[Excerpts from a dataset]

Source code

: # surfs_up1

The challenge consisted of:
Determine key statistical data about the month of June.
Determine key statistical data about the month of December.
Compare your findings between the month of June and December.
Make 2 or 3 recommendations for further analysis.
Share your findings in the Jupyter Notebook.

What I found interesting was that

Prompt -
Copy out each line in the preceding records that contains "about".

Response below -
Determine key statistical data about the month of June.
Determine key statistical data about the month of December.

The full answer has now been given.